(Collected data)
=======

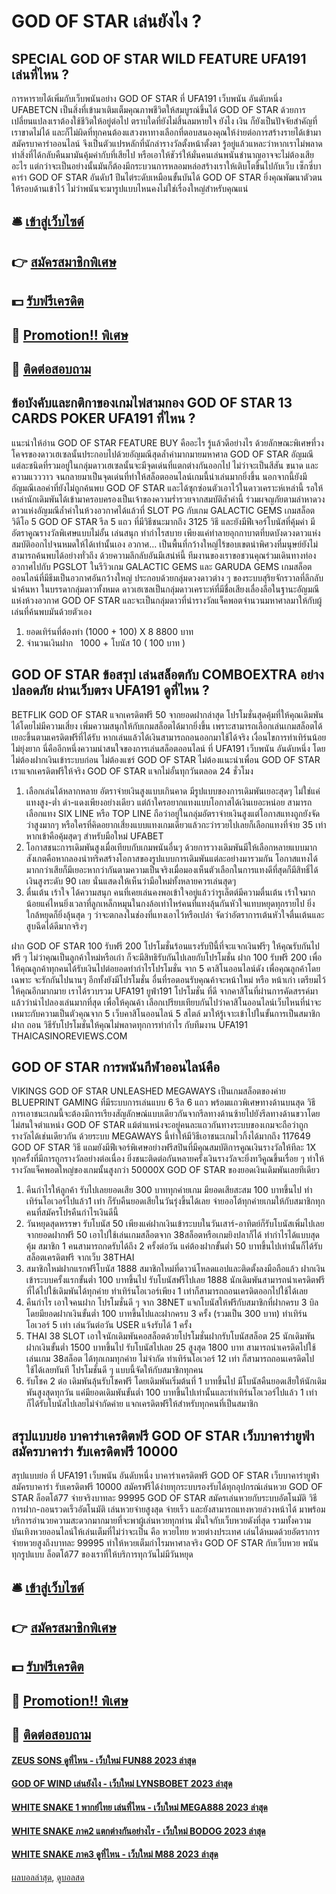 # GOD OF STAR เล่นยังไง ?
## SPECIAL GOD OF STAR WILD FEATURE UFA191 เล่นที่ไหน ?
การหารายได้เพิ่มกับเว็บพนันอย่าง GOD OF STAR ที่ UFA191 เว็บพนัน อันดับหนึ่ง UFABETCN เป็นสิ่งที่เข้ามาเติมเต็มคุณภาพชีวิตให้สมบูรณ์ขึ้นได้ GOD OF STAR ด้วยการเปลี่ยนแปลงเราต้องใช้ชีวิตให้อยู่ต่อไป ตราบใดที่ยังไม่สิ้นลมหายใจ ยังไง เงิน ก็ยังเป็นปัจจัยสำคัญที่เราขาดไม่ได้ และก็ไม่ผิดที่ทุกคนต้องแสวงหาทางเลือกที่ตอบสนองคุณให้ง่ายต่อการสร้างรายได้เข้ามา สมัครบาคาร่าออนไลน์ จึงเป็นตัวแปรหลักที่นักล่ารางวัลตั้งหน้าตั้งตา รู้อยู่แล้วแหละว่าหากเราไม่พลาดท่าสิ่งที่ได้กลับคืนมามันคุ้มค่ากับที่เสียไป หรือเอาให้ชัวร์ให้มั่นคนเล่นพนันชำนาญอาจจะไม่ต้องเสียอะไร แต่กว่าจะเป็นอย่างนั้นมันก็ต้องมีกระบวนการหลอมหล่อสร้างเราให้เติบโตขึ้นไปกับเว็บ เซ็กซี่บาคาร่า GOD OF STAR อันดับ1 ปีนไต่ระดับเหมือนขั้นบันได้ GOD OF STAR ยิ่งคุณพัฒนาตัวตนให้รอบด้านเข้าไว้ ไม่ว่าพนันจะมารูปแบบไหนคงไม่ใช่เรื่องใหญ่สำหรับคุณแน่

## 🛎 [เข้าสู่เว็บไซต์](https://bit.ly/3SdLNi2)
## 👉 [สมัครสมาชิกพิเศษ](https://bit.ly/3SdLNi2)
## 💵 [รับฟรีเครดิต](https://bit.ly/3dyRKHj)
## 👑 [Promotion!! พิเศษ](https://bit.ly/3dyRKHj)
## 📱 [ติดต่อสอบถาม](https://bit.ly/3dyRKHj)

## ข้อบังคับและกติกาของเกมไพ่สามกอง GOD OF STAR 13 CARDS POKER UFA191 ที่ไหน ?
แนะนำให้อ่าน GOD OF STAR FEATURE BUY คืออะไร รู้แล้วดีอย่างไร
ด้วยลักษณะพิเศษที่วงโคจรของดาวเฮเซลนั้นประกอบไปด้วยอัญมณีสุดล้ำค่ามากมายมหาศาล GOD OF STAR อัญมณีแต่ละชนิดที่รวมอยู่ในกลุ่มดาวเฮเซลนั้นจะมีจุดเด่นที่แตกต่างกันออกไป ไม่ว่าจะเป็นสีสัน ขนาด และความแวววาว จนกลายมาเป็นจุดเด่นที่ทำให้สล็อตออนไลน์เกมนี้น่าเล่นมากยิ่งขึ้น นอกจากนี้ยังมีอัญมณีเลอค่าที่ยังไม่ถูกค้นพบ GOD OF STAR และได้ซุกซ่อนตัวเอาไว้ในดาวเคราะห์เหล่านี้ รอให้เหล่านักเดิมพันได้เข้ามาครอบครองเป็นเจ้าของความร่ำรวยจากสมบัติล้ำค่านี้ ร่วมผจญภัยตามล่าหาดวงดาวแห่งอัญมณีล้ำค่าในห้วงอวกาศได้แล้วที่ SLOT PG กับเกม GALACTIC GEMS เกมสล็อตวิดีโอ 5 GOD OF STAR รีล 5 แถว ที่มีวิธีชนะมากถึง 3125 วิธี และยังมีฟีเจอร์โบนัสที่คุ้มค่า มีอัตราคูณรางวัลพิเศษแบบไม่อั้น เล่นสนุก ทำกำไรสบาย เพียงแค่ทำลายอุกกาบาตที่บดบังดวงดาวแห่งสมบัติออกไปจนหมดให้ได้เท่านั้นเอง
อวกาศ… เป็นพื้นที่กว้างใหญ่ไร้ขอบเขตน่าพิศวงที่มนุษย์ยังไม่สามารถค้นพบได้อย่างทั่วถึง ด้วยความลึกลับอันมีเสน่ห์นี้ ทีมงานของเราขอชวนคุณร่วมเดินทางท่องอวกาศไปกับ PGSLOT ในรีวิวเกม GALACTIC GEMS และ GARUDA GEMS เกมสล็อตออนไลน์ที่มีธีมเป็นอวกาศอันกว้างใหญ่ ประกอบด้วยกลุ่มดวงดาวต่าง ๆ ของระบบสุริยจักรวาลที่ลึกลับน่าค้นหา ในบรรดากลุ่มดาวทั้งหมด ดาวเฮเซลเป็นกลุ่มดาวเคราะห์ที่มีชื่อเสียงเลื่องลือในฐานะอัญมณีแห่งห้วงอวกาศ GOD OF STAR และจะเป็นกลุ่มดาวที่นำรางวัลแจ็คพอตจำนวนมหาศาลมาให้กับผู้เล่นที่ค้นพบมันด้วยตัวเอง
1. ยอดเทิร์นที่ต้องทำ (1000 + 100) X 8 8800 บาท
2. จำนวนเงินฝาก   1000 + โบนัส 10 ( 100 บาท )

## GOD OF STAR ข้อสรุป เล่นสล็อตกับ COMBOEXTRA อย่างปลอดภัย ผ่านเว็บตรง UFA191 ดูที่ไหน ?
BETFLIK GOD OF STAR แจกเครดิตฟรี 50 จากยอดฝากล่าสุด โปรโมชั่นสุดคุ้มที่ให้คุณเดิมพันได้โดยไม่มีความเสี่ยง เพิ่มความสนุกให้กับเกมสล็อตได้มากยิ่งขึ้น เพราะสามารถเลือกเล่นเกมสล็อตได้เยอะขึ้นตามเครดิตฟรีที่ได้รับ หากเล่นแล้วได้เงินสามารถถอนออกมาใช้ได้จริง เงื่อนไขการทำเทิร์นน้อย ไม่ยุ่งยาก นี่คืออีกหนึ่งความน่าสนใจของการเล่นสล็อตออนไลน์ ที่ UFA191 เว็บพนัน อันดับหนึ่ง โดยไม่ต้องฝากเงินเข้าระบบก่อน ไม่ต้องแชร์ GOD OF STAR ไม่ต้องแนะนำเพื่อน GOD OF STAR เราแจกเครดิตฟรีให้จริง GOD OF STAR แจกไม่อั้นทุกวันตลอด 24 ชั่วโมง
1. เลือกเล่นได้หลากหลาย อัตราจ่ายเงินสูงแบบเกินคาด มีรูปแบบของการเดิมพันเยอะสุดๆ ไม่ใช่แค่แทงสูง-ต่ำ ดำ-แดงเพียงอย่างเดียว แต่ถ้าใครอยากแทงแบบโอกาสได้เงินเยอะหน่อย สามารถเลือกแทง SIX LINE หรือ TOP LINE ถือว่าอยู่ในกลุ่มอัตราจ่ายเงินสูงแต่โอกาสแทงถูกยังจัดว่าสูงมากๆ หรือใครที่คิดอยากเสี่ยงแบบแทงเกมเดียวแล้วกะว่ารวยไปเลยก็เลือกแทงที่จ่าย 35 เท่า หากเข้าคือคุ้มสุดๆ สำหรับมือใหม่ UFABET
2. โอกาสชนะการเดิมพันสูงเมื่อเทียบกับเกมพนันอื่นๆ ด้วยการวางเดิมพันมีให้เลือกหลายแบบมากสังเกตคือหากลองนำทริคสร้างโอกาสของรูปแบบการเดิมพันแต่ละอย่างมารวมกัน โอกาสแทงได้มากกว่าเสียก็มีเยอะหากว่ากันตามความเป็นจริงเมื่อมองเห็นตัวเลือกในการแทงดีที่สุดก็มีสิทธิ์ได้เงินสูงระดับ 90 เลย นั่นแสดงให้เห็นว่ามือใหม่ทั้งหลายควรเล่นสุดๆ
3. ตื่นเต้น เร้าใจ ได้ความสนุก คนที่เคยเล่นคงพอเข้าใจอยู่แล้วว่ารูเล็ตต์มีความตื่นเต้น เร้าใจมากน้อยแค่ไหนยิ่งเวลาที่ลูกเหล็กหมุนในกงล้อเท่าไหร่คนที่แทงลุ้นกันหัวใจแทบหยุดทุกรายไป ยิ่งใกล้หยุดก็ยิ่งลุ้นสุด ๆ ว่าจะตกลงในช่องที่แทงเอาไว้หรือเปล่า จัดว่าอัตราการเต้นหัวใจตื่นเต้นและสูบฉีดได้ดีมากจริงๆ

ฝาก GOD OF STAR 100 รับฟรี 200 โปรโมชั่นร้อนแรงรับปีนี้ที่จะแจกเงินฟรีๆ ให้คุณรับกันไปฟรี ๆ ไม่ว่าคุณเป็นลูกค้าใหม่หรือเก่า ก็จะมีสิทธิรับกันไปเลยกับโปรโมชั่น ฝาก 100 รับฟรี 200 เพื่อให้คุณลูกค้าทุกคนได้รับเงินไปต่อยอดทำกำไรโปรโมชั่น จาก 5 คาสิโนออนไลน์ดัง เพื่อคุณลูกค้าโดยเฉพาะ จะรักกันไปนานๆ อีกทั้งยังมีโปรโมชั่น อื่นที่รอตอนรับคุณค้าจะหน้าใหม่ หรือ หน้าเก่า เตรียมไว้ให้คุณอีกมากมาย
เราได้รวบรวม UFA191 ยูฟ่า191 โปรโมชั่น ที่ดี จากคาสิโนที่ผ่านการคัดสรรค์มาแล้วว่าน่าไปลองเล่นมากที่สุด เพื่อให้คุณค้า เลือกเปรียบเทียบกันไปว่าคาสิโนออนไลน์เว็บไหนที่น่าจะเหมาะกับความเป็นตัวคุณจาก 5 เว็บคาสิโนออนไลน์ 5 สไตล์ มาให้รู้เจาะเข้าไปในขั้นการเป็นสมาชิก ฝาก ถอน วิธีรับโปรโมชั่นให้คุณไม่พลาดทุกการทำกำไร กับทีมงาน UFA191 THAICASINOREVIEWS.COM

## GOD OF STAR การพนันกีฬาออนไลน์คือ
VIKINGS GOD OF STAR UNLEASHED MEGAWAYS เป็นเกมสล็อตของค่าย BLUEPRINT GAMING ที่มีระบบการเล่นแบบ 6 รีล 6 แถว พร้อมแถวพิเศษทางด้านบนสุด วิธีการเอาชนะเกมนี้จะต้องมีการเรียงสัญลักษณ์แบบเดียวกันจากรีลทางด้านซ้ายไปยังรีลทางด้านขวาโดยไม่สนใจตำแหน่ง GOD OF STAR แม้ตำแหน่งจะอยู่คนละแถวกันทางระบบของเกมจะถือว่าถูกรางวัลได้เช่นเดียวกัน ด้วยระบบ MEGAWAYS นี้ทำให้มีวิธีเอาชนะเกมไวกิ้งได้มากถึง 117649 GOD OF STAR วิธี แถมยังมีฟีเจอร์พิเศษอย่างฟรีสปินที่มีคุณสมบัติการคูณเงินรางวัลให้ทีละ 1X ทุกครั้งที่มีการถูกรางวัลอย่างต่อเนื่อง ยิ่งชนะติดต่อกันหลายครั้งเงินรางวัลจะยิ่งทวีคูณขึ้นเรื่อย ๆ ทำให้รางวัลแจ็คพอตใหญ่ของเกมนั้นสูงกว่า 50000X GOD OF STAR ของยอดเงินเดิมพันเลยทีเดียว
1. คืนกำไรให้ลูกค้า รับไปเลยยอดเสีย 300 บาททุกค่ายเกม มียอดเสียสะสม 100 บาทขึ้นไป ทำเทิร์นโอเวอร์ไปแล้ว1 เท่า ก็รับคืนยอดเสียในวันรุ่งขึ้นได้เลย จ่ายออโต้ทุกค่ายเกมให้กับสมาชิกทุกคนที่สมัครโปรคืนกำไรเงินดีนี้
2. วันหยุดสุดหรรษา รับโบนัส 50 เพียงแค่ฝากเงินเข้าระบบในวันเสาร์-อาทิตย์ก็รับโบนัสเพิ่มไปเลยจากยอดฝากฟรี 50 เอาไปใช้เล่นเกมสล็อตจาก 38สล็อตหรือเกมยิงปลาก็ได้ ทำกำไรได้แบบสุดคุ้ม สมาชิก 1 คนสามารถกดรับได้ถึง 2 ครั้งต่อวัน แค่ต้องฝากขั้นต่ำ 50 บาทขึ้นไปเท่านั้นก็ได้รับสล็อตเครดิตฟรี จากเว็บ 38THAI
3. สมาชิกใหม่ฝากแรกฟรีโบนัส 1888 สมาชิกใหม่ที่ดาวน์โหลดแอปและติดตั้งลงมือถือแล้ว ฝากเงินเข้าระบบครั้งแรกขั้นต่ำ 100 บาทขึ้นไป รับโบนัสฟรีไปเลย 1888 นักเดิมพันสามารถนำเครดิตฟรีที่ได้ไปใช้เดิมพันได้ทุกค่าย ทำเทิร์นโอเวอร์เพียง 1 เท่าก็สามารถถอนเครดิตออกไปใช้ได้เลย
4. คืนกำไร เอาใจคนฝาก โปรโมชั่นดี ๆ จาก 38NET แจกโบนัสให้ฟรีกับสมาชิกที่ฝากครบ 3 บิล โดยมียอดฝากเงินขั้นต่ำ 100 บาทขึ้นไปและฝากครบ 3 ครั้ง (รวมเป็น 300 บาท) ทำเทิร์นโอเวอร์ 5 เท่า เล่นวันต่อวัน USER แจ้งรับได้ 1 ครั้ง
5. THAI 38 SLOT เอาใจนักเดิมพันคอสล็อตด้วยโปรโมชั่นฝากรับโบนัสสล็อต 25 นักเดิมพันฝากเงินขั้นต่ำ 1500 บาทขึ้นไป รับโบนัสไปเลย 25 สูงสุด 1800 บาท สามารถนำเครดิตไปใช้เล่นเกม 38สล็อต ได้ทุกเกมทุกค่าย ไม่จำกัด ทำเทิร์นโอเวอร์ 12 เท่า ก็สามารถถอนเครดิตไปใช้ได้เลยทันที โปรโมชั่นดี ๆ แบบนี้จัดให้กับสมาชิกทุกคน
6. รับโชค 2 ต่อ เดิมพันลุ้นรับโชคฟรี โดยเดิมพันเริ่มต้นที่ 1 บาทขึ้นไป มีโบนัสคืนยอดเสียให้นักเดิมพันสูงสุดทุกวัน แค่มียอดเดิมพันขั้นต่ำ 100 บาทขึ้นไปเท่านั้นและทำเทิร์นโอเวอร์ไปแล้ว 1 เท่า ก็ได้รับโบนัสไปเลยไม่จำกัดค่าย แจกเครดิตฟรีให้สำหรับทุกคนที่เป็นสมาชิก

## สรุปแบบย่อ บาคาร่าเครดิตฟรี GOD OF STAR เว็บบาคาร่ายูฟ่า สมัครบาคาร่า รับเครดิตฟรี 10000
สรุปแบบย่อ ที่ UFA191 เว็บพนัน อันดับหนึ่ง บาคาร่าเครดิตฟรี GOD OF STAR เว็บบาคาร่ายูฟ่า สมัครบาคาร่า รับเครดิตฟรี 10000 สมัครฟรีได้ง่ายทุกระบบรองรับได้ทุกอุปกรณ์เล่นหวย GOD OF STAR ล็อตโต้77 จ่ายจริงบาทละ 99995 GOD OF STAR สมัครเล่นหวยกับระบบอัตโนมัติ วิธีการฝาก-ถอนรวดเร็วอัตโนมัติ เล่นหวยจ่ายสูงสุด จ่ายเร็ว และยังสามารถแทงหวยล่วงหน้าได้ มาพร้อมบริการอำนวยความสะดวกมากมายที่จะพาผู้เล่นหวยทุกท่าน มั่นใจกับเว็บหวยดังที่สุด รวมทั้งความบันเทิงหวยออนไลน์ให้เล่นเต็มที่ไม่ว่าจะเป็น คือ หวยไทย หวยต่างประเทศ เล่นได้หมดด้วยอัตราการจ่ายหวยสูงถึงบาทละ 99995 ทำให้หวยเต็มกำไรมหาศาลจริง GOD OF STAR กับเว็บหวย พนันทุกรูปแบบ ล็อตโต้77 ของเราที่ให้บริการทุกวันไม่มีวันหยุด

## 🛎 [เข้าสู่เว็บไซต์](https://bit.ly/3SdLNi2)
## 👉 [สมัครสมาชิกพิเศษ](https://bit.ly/3SdLNi2)
## 💵 [รับฟรีเครดิต](https://bit.ly/3dyRKHj)
## 👑 [Promotion!! พิเศษ](https://bit.ly/3dyRKHj)
## 📱 [ติดต่อสอบถาม](https://bit.ly/3dyRKHj)

#### [ZEUS SONS ดูที่ไหน - เว็บใหม่ FUN88 2023 ล่าสุด](https://atom.io/themes/zeus%20sons%20ดูที่ไหน%20-%20เว็บใหม่%20fun88%202023%20ล่าสุด)
#### [GOD OF WIND เล่นยังไง - เว็บใหม่ LYNSBOBET 2023 ล่าสุด](https://atom.io/themes/god%20of%20wind%20เล่นยังไง%20-%20เว็บใหม่%20lynsbobet%202023%20ล่าสุด)
#### [WHITE SNAKE 1 พากย์ไทย เล่นที่ไหน - เว็บใหม่ MEGA888 2023 ล่าสุด](https://atom.io/themes/white%20snake%201%20พากย์ไทย%20เล่นที่ไหน%20-%20เว็บใหม่%20mega888%202023%20ล่าสุด)
#### [WHITE SNAKE ภาค2 แตกต่างกันอย่างไร - เว็บใหม่ BODOG 2023 ล่าสุด](https://atom.io/themes/white%20snake%20ภาค2%20แตกต่างกันอย่างไร%20-%20เว็บใหม่%20bodog%202023%20ล่าสุด)
#### [WHITE SNAKE ภาค3 ดูที่ไหน - เว็บใหม่ M88 2023 ล่าสุด](https://atom.io/themes/white%20snake%20ภาค3%20ดูที่ไหน%20-%20เว็บใหม่%20m88%202023%20ล่าสุด)

[ผลบอลล่าสุด](https://siamsport.tv "ผลบอลล่าสุด"), [ดูบอลสด](https://siamsport.tv/ดูบอลสด "ดูบอลสด")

=======

■ Assigned task:
Each line that includes the word "แจกเครด" counts once; report how many such lines the entries have, and nothing else.

■ Result of this exercise:
2